Es ist oftmals ein langsames, leises Sterben. Es beginnt mit dem Verlust jeglicher Lebensfreude, Begeisterungsfähigkeit, Empfindungen, Interesse an Dingen, die eigentlich reizvoll wären, Es mündet oft in Desinteresse, Teilnahmslosigkeit, Lustlosigkeit, Trägheit, Depression, Kraft- und Energielosigkeit und steigert sich ,oft selbst unbemerkt, in unregelmäßiger Nahrungsaufnahme mit einem Essen, dem es an jeglichen gesunden Nährstoffen fehlt.Gesunde Ernähung ( Obst, Gemüse, Fisch u. v. m.) ist auf Grund mangelnder ökonomischer Verhältnisse gar nicht möglich. Erkrankungen kommen oft auch durch mangelnde ärztliche Vorsorge, weil oftmals nicht mal mehr die 10.-€ Praxisgebühr aufgebracht werden können. So wird Vieles schleifen gelassen, bis es oftmals zu ernsthaften gesundheitlichen Beeinträchtigungen kommt.

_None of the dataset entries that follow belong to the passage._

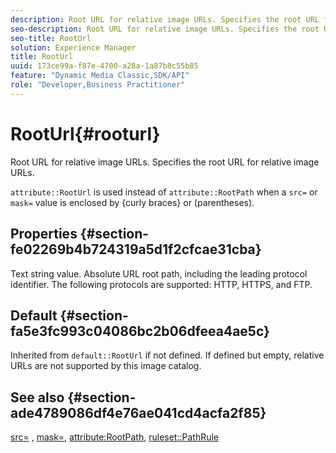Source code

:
 ```yaml
---
description: Root URL for relative image URLs. Specifies the root URL for relative image URLs.
seo-description: Root URL for relative image URLs. Specifies the root URL for relative image URLs.
seo-title: RootUrl
solution: Experience Manager
title: RootUrl
uuid: 173ce99a-f87e-4700-a28a-1a87b8c55b85
feature: "Dynamic Media Classic,SDK/API"
role: "Developer,Business Practitioner"
---
```


# RootUrl{#rooturl}

Root URL for relative image URLs. Specifies the root URL for relative image URLs.

 `attribute::RootUrl` is used instead of `attribute::RootPath` when a `src=` or `mask=` value is enclosed by {curly braces} or (parentheses).

## Properties {#section-fe02269b4b724319a5d1f2cfcae31cba}

Text string value. Absolute URL root path, including the leading protocol identifier. The following protocols are supported: HTTP, HTTPS, and FTP.

## Default {#section-fa5e3fc993c04086bc2b06dfeea4ae5c}

Inherited from `default::RootUrl` if not defined. If defined but empty, relative URLs are not supported by this image catalog.

## See also {#section-ade4789086df4e76ae041cd4acfa2f85}

[src=](../../../../../is-api/http-ref/image-serving-api-ref/c-http-protocol-reference/c-command-reference/r-src.md#reference-f6506637778c4c69bf106a7924a91ab1) , [mask=](../../../../../is-api/http-ref/image-serving-api-ref/c-http-protocol-reference/c-command-reference/r-mask.md#reference-922254e027404fb890b850e2723ee06e), [attribute:RootPath](../../../../../is-api/image-catalog/image-serving-api-ref/c-image-catalog-reference/c-attributes-reference/r-rootpath.md#reference-17d57e5967be403b8408fa7214017494), [ruleset::PathRule](../../../../../is-api/image-catalog/image-serving-api-ref/c-image-catalog-reference/c-rule-set-reference/c-rule-set-reference.md#concept-3e5058cf3507470b82cac638df23ea8e) 

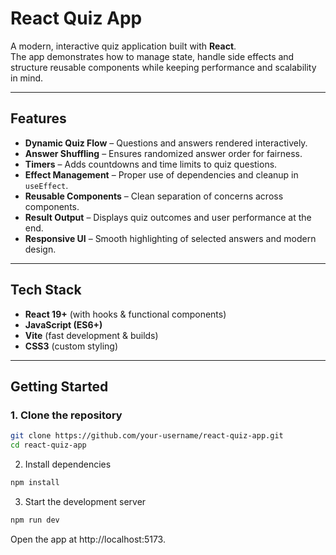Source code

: # React Quiz App

A modern, interactive quiz application built with **React**.  
The app demonstrates how to manage state, handle side effects and structure reusable components while keeping performance and scalability in mind.

---

## Features

-   **Dynamic Quiz Flow** – Questions and answers rendered interactively.
-   **Answer Shuffling** – Ensures randomized answer order for fairness.
-   **Timers** – Adds countdowns and time limits to quiz questions.
-   **Effect Management** – Proper use of dependencies and cleanup in `useEffect`.
-   **Reusable Components** – Clean separation of concerns across components.
-   **Result Output** – Displays quiz outcomes and user performance at the end.
-   **Responsive UI** – Smooth highlighting of selected answers and modern design.

---

## Tech Stack

-   **React 19+** (with hooks & functional components)
-   **JavaScript (ES6+)**
-   **Vite** (fast development & builds)
-   **CSS3** (custom styling)

---

## Getting Started

### 1. Clone the repository

```bash
git clone https://github.com/your-username/react-quiz-app.git
cd react-quiz-app
```

2. Install dependencies

```bash
npm install
```

3. Start the development server

```bash
npm run dev
```

Open the app at http://localhost:5173.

Zahnersatz kann schon gar nicht mehr garantiert werden. Mit mangelhaftem und von Zahnlücken übersätem Gebiss kann keine dauerhafte gesunde Ernährung mehr erfolgen. Wenn nicht der Freitod gewählt wird, so sorgen schon der Verzehr von billigem Fraß für ein verfrühtes Ableben. Kummer, Sorgen, Gram und Angst sorgen für das Übrige.
Das ist die indirekte Vernichtung unwerten Lebens. Viele finden das gut. Es ist Volksvernichtung im großen Stil - und alle schauen zu, weil die Arbeitslosen ja "faul" sind. Früher reichte es zu sagen, es seien "Juden".
Es gleicht jener Strategieänderung bei der Belagerung von Burgen - nicht der direkte Angriff auf das Lebend es Burgherren wird gewagt, sondern das Aushungern wird zum Erfolg führen. Der Hunger hat selbst die mächtigsten Festungen zu Fall gebracht.
Deshalb würde ich auch nicht von Tötung per Gesetz sprechen, sondern von Mord, denn die Folgen der Behandlung von Hartz-Abhängigen sind wissenschaftlich klar verifizierbar:
Beschwerden Erwerbstätige:
Umfrage: von 226 Erwerbstätigen 19% demoralisiert
Keine entstrukturierte Zeitgestaltung
9% trinken regelmäßig Alkohol
In 1000 Versicherungsjahren:
116 Krankheitstage wegen psychiatrischen Erkrankungen
12% stationäre Leistungstage im Kalenderjahr
Risiko früher zu versterben: 09%Beschwerden Erwerbslose
Umfrage: von 226 Erwerbslosen 43% demoralisiert
48% Zeitgestaltung entstrukturiert
46,8% trinken täglich Alkohol
In 1000 Versicherungsjahren: 876 Krankheitstage wegen psychiatrischer Erkrankungen
36% stationäre Leistungstage im Kalenderjahr
Risiko früher zu versterben: 47%
Eine deutlich höhere Wahrscheinlichkeit zu versterben. 500 % gegenüber dem Normalverdiener. Messer im Bauch oder Schusswunden dürften ähnlich liegen ... sie sind nur nicht so subtil. Deshalb nenne ich das
lieber Mord ... denn die Folgen sind ja bekannt.
Nun ... Che Argevarra geht es auch nicht gut, nebenbei bemerkt. Das hat viele Gründe, die ich nicht veröffentlichen darf. Noch nicht. Es geht nicht ums Geld, er beherrscht die Kunst, mit sehr wenig auszukommen. Er kämpft gegen die Schmach an. Trinkt nicht, raucht nicht, ist aber fest entschlossen, sich nicht unterkriegen zu lassen. Und doch ... bleibt das alles nicht in seinen Klamotten hängen.
Wenn er jetzt einfach mal Schluß macht....merkt das kein Schwein. In den Tod getrieben per Gesetz - keine Sau interessierts.
Vielleicht sollte er Fußball spielen, dann wird er zu einem deutschen Held und alle nehmen Anteil an seinem Schicksal.
So jedoch ist er der Jude des deutschen 21. Jhd. - und es gibt viele, die ihn das spüren lassen in seinem persönlichen Umfeld. So ... kann man schlecht Kriege gewinnen.